** Supplied information follows **
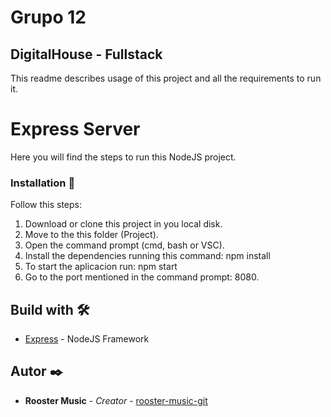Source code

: # Grupo 12
## DigitalHouse - Fullstack

This readme describes usage of this project and all the requirements to run it.

#  Express Server

Here you will find the steps to run this NodeJS project.

### Installation 🔧

Follow this steps:

1. Download or clone this project in you local disk.
2. Move to the this folder (Project).
3. Open the command prompt (cmd, bash or VSC).
3. Install the dependencies running this command:
    npm install
4. To start the aplicacion run:
    npm start
5. Go to the port mentioned in the command prompt: 8080.

## Build with 🛠️

* [Express](https://www.npmjs.com/package/express) -  NodeJS Framework


## Autor ✒️

* **Rooster Music** - *Creator* - [rooster-music-git](https://github.com/tovarfranco/grupo-12-RoosterMusic)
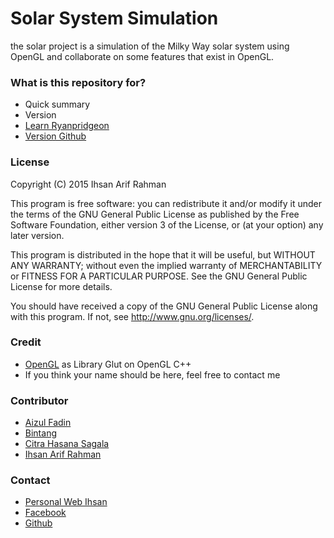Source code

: # Solar System Simulation #
the solar project is a simulation of the Milky Way solar system using OpenGL and collaborate on some features that exist in OpenGL.

### What is this repository for? ###

* Quick summary
* Version
* [Learn Ryanpridgeon](http://ryanpridgeon.net/)
* [Version Github](https://github.com/ihsanarifr/solarsystem)

### License ###
Copyright (C) 2015 Ihsan Arif Rahman

This program is free software: you can redistribute it and/or modify it under the terms of the GNU General Public License as published by the Free Software Foundation, either version 3 of the License, or (at your option) any later version.

This program is distributed in the hope that it will be useful, but WITHOUT ANY WARRANTY; without even the implied warranty of MERCHANTABILITY or FITNESS FOR A PARTICULAR PURPOSE. See the GNU General Public License for more details.

You should have received a copy of the GNU General Public License along with this program. If not, see http://www.gnu.org/licenses/.

### Credit ###
* [OpenGL](https://www.opengl.org/resources/libraries/glut/) as Library Glut on OpenGL C++
* If you think your name should be here, feel free to contact me

### Contributor ###
* [Aizul Fadin](https://github.com/aizulfad)
* [Bintang](https://github.com/bintangjp)
* [Citra Hasana Sagala](https://github.com/citrahs)
* [Ihsan Arif Rahman](http://bitbucket.org/ihsanarifr)


### Contact ###
* [Personal Web Ihsan](http://ihsanarif.com/)
* [Facebook](http://facebook.com/ihsan.arif.rahman)
* [Github](http://github.com/ihsanarifr)
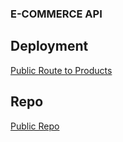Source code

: ### E-COMMERCE API

## Deployment

[Public Route to Products](https://e-commerce-api-atbv.onrender.com/api/v1/products)

## Repo

[Public Repo](https://github.com/microieva/e-commerce-api/tree/main)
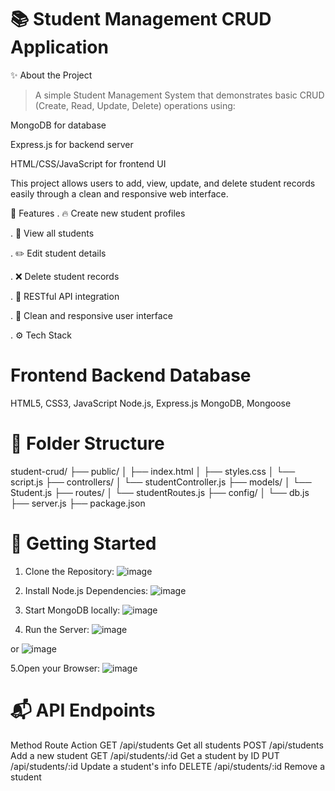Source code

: # 📚 Student Management CRUD Application


✨ About the Project
> A simple Student Management System that demonstrates basic CRUD (Create, Read, Update, Delete) operations using:

MongoDB for database

Express.js for backend server

HTML/CSS/JavaScript for frontend UI

This project allows users to add, view, update, and delete student records easily through a clean and responsive web interface.

🎯 Features
. 🔥 Create new student profiles

. 🧾 View all students

. ✏️ Edit student details

. ❌ Delete student records

. 🔗 RESTful API integration

. 🎨 Clean and responsive user interface

. ⚙️ Tech Stack

# Frontend	Backend	Database
HTML5, CSS3, JavaScript	Node.js, Express.js	MongoDB, Mongoose

# 📂 Folder Structure

student-crud/
├── public/
│   ├── index.html
│   ├── styles.css
│   └── script.js
├── controllers/
│   └── studentController.js
├── models/
│   └── Student.js
├── routes/
│   └── studentRoutes.js
├── config/
│   └── db.js
├── server.js
├── package.json

# 🚀 Getting Started
1. Clone the Repository:
![image](https://github.com/user-attachments/assets/06a10840-ef75-4f0a-803e-187a71f0c9a3)


2. Install Node.js Dependencies:
![image](https://github.com/user-attachments/assets/b86ea184-f0ad-46df-a8ef-19717a8cd893)


3. Start MongoDB locally:
![image](https://github.com/user-attachments/assets/0a93f4bd-0bf3-4664-8b43-0381d35e7e47)

4. Run the Server:
![image](https://github.com/user-attachments/assets/9c562f31-f50c-4bc8-abbb-e0121189b512)

or
![image](https://github.com/user-attachments/assets/11db7360-00c0-476c-84c6-9223714116e4)

5.Open your Browser:
![image](https://github.com/user-attachments/assets/34dfd060-c5da-4777-9b4d-42757f3d579f)

# 📬 API Endpoints

Method	Route	Action
GET	/api/students	Get all students
POST	/api/students	Add a new student
GET	/api/students/:id	Get a student by ID
PUT	/api/students/:id	Update a student's info
DELETE	/api/students/:id	Remove a student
** End of Supplied information **
• Your assignment
Reproduce each entry exactly as given; no pictures, please.

• Task solution
Source code

: # Grupo 12
## DigitalHouse - Fullstack

This readme describes usage of this project and all the requirements to run it.

#  Express Server

Here you will find the steps to run this NodeJS project.

### Installation 🔧

Follow this steps:

1. Download or clone this project in you local disk.
2. Move to the this folder (Project).
3. Open the command prompt (cmd, bash or VSC).
3. Install the dependencies running this command:
    npm install
4. To start the aplicacion run:
    npm start
5. Go to the port mentioned in the command prompt: 8080.

## Build with 🛠️

* [Express](https://www.npmjs.com/package/express) -  NodeJS Framework


## Autor ✒️

* **Rooster Music** - *Creator* - [rooster-music-git](https://github.com/tovarfranco/grupo-12-RoosterMusic)
Source code

: # Solar System Simulation #
the solar project is a simulation of the Milky Way solar system using OpenGL and collaborate on some features that exist in OpenGL.

### What is this repository for? ###

* Quick summary
* Version
* [Learn Ryanpridgeon](http://ryanpridgeon.net/)
* [Version Github](https://github.com/ihsanarifr/solarsystem)

### License ###
Copyright (C) 2015 Ihsan Arif Rahman

This program is free software: you can redistribute it and/or modify it under the terms of the GNU General Public License as published by the Free Software Foundation, either version 3 of the License, or (at your option) any later version.

This program is distributed in the hope that it will be useful, but WITHOUT ANY WARRANTY; without even the implied warranty of MERCHANTABILITY or FITNESS FOR A PARTICULAR PURPOSE. See the GNU General Public License for more details.

You should have received a copy of the GNU General Public License along with this program. If not, see http://www.gnu.org/licenses/.

### Credit ###
* [OpenGL](https://www.opengl.org/resources/libraries/glut/) as Library Glut on OpenGL C++
* If you think your name should be here, feel free to contact me

### Contributor ###
* [Aizul Fadin](https://github.com/aizulfad)
* [Bintang](https://github.com/bintangjp)
* [Citra Hasana Sagala](https://github.com/citrahs)
* [Ihsan Arif Rahman](http://bitbucket.org/ihsanarifr)


### Contact ###
* [Personal Web Ihsan](http://ihsanarif.com/)
* [Facebook](http://facebook.com/ihsan.arif.rahman)
* [Github](http://github.com/ihsanarifr)
Source code

: ### E-COMMERCE API

## Deployment

[Public Route to Products](https://e-commerce-api-atbv.onrender.com/api/v1/products)

## Repo

[Public Repo](https://github.com/microieva/e-commerce-api/tree/main)
Source code

: # 📚 Student Management CRUD Application


✨ About the Project
> A simple Student Management System that demonstrates basic CRUD (Create, Read, Update, Delete) operations using:

MongoDB for database

Express.js for backend server

HTML/CSS/JavaScript for frontend UI

This project allows users to add, view, update, and delete student records easily through a clean and responsive web interface.

🎯 Features
. 🔥 Create new student profiles

. 🧾 View all students

. ✏️ Edit student details

. ❌ Delete student records

. 🔗 RESTful API integration

. 🎨 Clean and responsive user interface

. ⚙️ Tech Stack

# Frontend	Backend	Database
HTML5, CSS3, JavaScript	Node.js, Express.js	MongoDB, Mongoose

# 📂 Folder Structure

student-crud/
├── public/
│   ├── index.html
│   ├── styles.css
│   └── script.js
├── controllers/
│   └── studentController.js
├── models/
│   └── Student.js
├── routes/
│   └── studentRoutes.js
├── config/
│   └── db.js
├── server.js
├── package.json

# 🚀 Getting Started
1. Clone the Repository:
![image](https://github.com/user-attachments/assets/06a10840-ef75-4f0a-803e-187a71f0c9a3)


2. Install Node.js Dependencies:
![image](https://github.com/user-attachments/assets/b86ea184-f0ad-46df-a8ef-19717a8cd893)


3. Start MongoDB locally:
![image](https://github.com/user-attachments/assets/0a93f4bd-0bf3-4664-8b43-0381d35e7e47)

4. Run the Server:
![image](https://github.com/user-attachments/assets/9c562f31-f50c-4bc8-abbb-e0121189b512)

or
![image](https://github.com/user-attachments/assets/11db7360-00c0-476c-84c6-9223714116e4)

5.Open your Browser:
![image](https://github.com/user-attachments/assets/34dfd060-c5da-4777-9b4d-42757f3d579f)

# 📬 API Endpoints

Method	Route	Action
GET	/api/students	Get all students
POST	/api/students	Add a new student
GET	/api/students/:id	Get a student by ID
PUT	/api/students/:id	Update a student's info
DELETE	/api/students/:id	Remove a student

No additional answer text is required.